Mais alors que faut-il faire – ou ne pas faire – si l’on souhaite faire monter le dirigeant en com de crise ? La première question à se poser est de savoir si la situation est assez grave pour justifier de mettre le dirigeant dans une position où il risque sa fonction en portant la responsabilité de la situation. Si tel est le cas, il faut également s’assurer que le ou la dirigeante accepte ce rôle et ce niveau d’exposition médiatique, notamment dans le cas d’une personne peu habituée à parler aux médias.
Une fois l’évaluation du niveau de risque et le choix du porte-parole effectués, il convient de respecter quelques règles fondamentales en communication de crise :
– La première exigence est de ne pas perdre de temps et d’adopter une posture de communication proactive, le premier émetteur installant souvent sa vérité et maitrisant ainsi le timing de la séquence de communication.

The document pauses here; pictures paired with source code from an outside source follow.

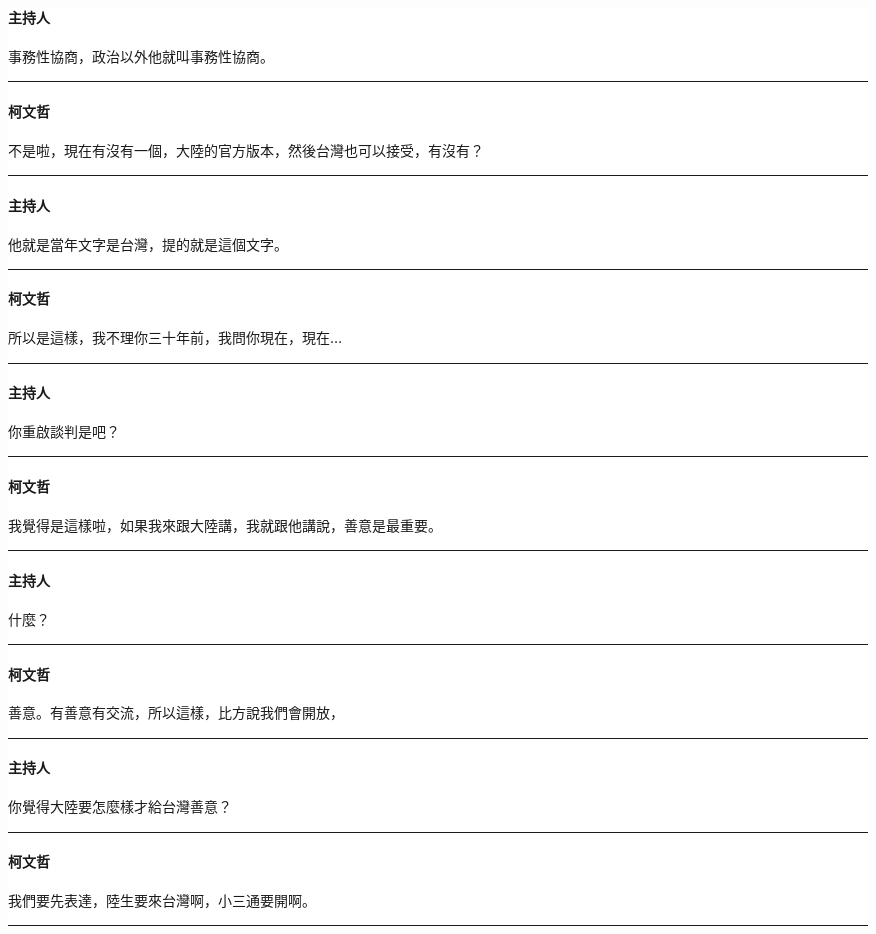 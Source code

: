 
#### 主持人

事務性協商，政治以外他就叫事務性協商。

---

#### 柯文哲

不是啦，現在有沒有一個，大陸的官方版本，然後台灣也可以接受，有沒有？

---

#### 主持人

他就是當年文字是台灣，提的就是這個文字。

---

#### 柯文哲

所以是這樣，我不理你三十年前，我問你現在，現在…

---

#### 主持人

你重啟談判是吧？

---

#### 柯文哲

我覺得是這樣啦，如果我來跟大陸講，我就跟他講說，善意是最重要。

---

#### 主持人

什麼？

---

#### 柯文哲

善意。有善意有交流，所以這樣，比方說我們會開放，

---

#### 主持人

你覺得大陸要怎麼樣才給台灣善意？

---

#### 柯文哲

我們要先表達，陸生要來台灣啊，小三通要開啊。

---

– L’autre élément décisif dans la communication de crise est de ne jamais oublier de faire preuve d’empathie pour accueillir l’émotion générée par la crise auprès du grand public.
– En outre, les éléments de réponse et les informations transmises par la direction doivent rester neutres, vérifiables et factuels et s’abstenir de tout jugement de valeur afin de garantir une prise de distance avec les événements.
– Si la responsabilité de l’entreprise est mise en cause, la direction doit prendre des engagements pour résoudre la situation et s’y tenir en informant régulièrement sur l’avancée du plan d’action.
– La prise en compte de l’exigence de transparence du grand public pour répondre à une situation de crise doit servir de grille de lecture dans la construction des messages.
– Enfin, les communicants doivent également veiller à informer l’interne pour éviter la confusion au sein de l’organisation, rassurer les collaborateurs et leur fournir des éléments de réponse sur la situation en cas de sollicitation dans le cadre privé.
Ces éléments ont peut-être fait défaut dans le message publié par Patrick Pouyanné sur Twitter, notamment sur la prise en compte de l’empathie et de l’émotion du grand public. Surtout que l’entreprise, qui a déjà été mise en cause dans les médias lors du naufrage de l’Erika et de l’explosion de l’usine AZF de Toulouse, subit des attaques sur plusieurs fronts avec des critiques nourries concernant ses activités en Russie, ses projets d’exploitation pétrolière en Ouganda ou encore plus généralement son impact sur le réchauffement climatique. Elle était donc attendue au tournant et toute prise de parole de la part de son dirigeant comporte une dimension émotionnelle forte.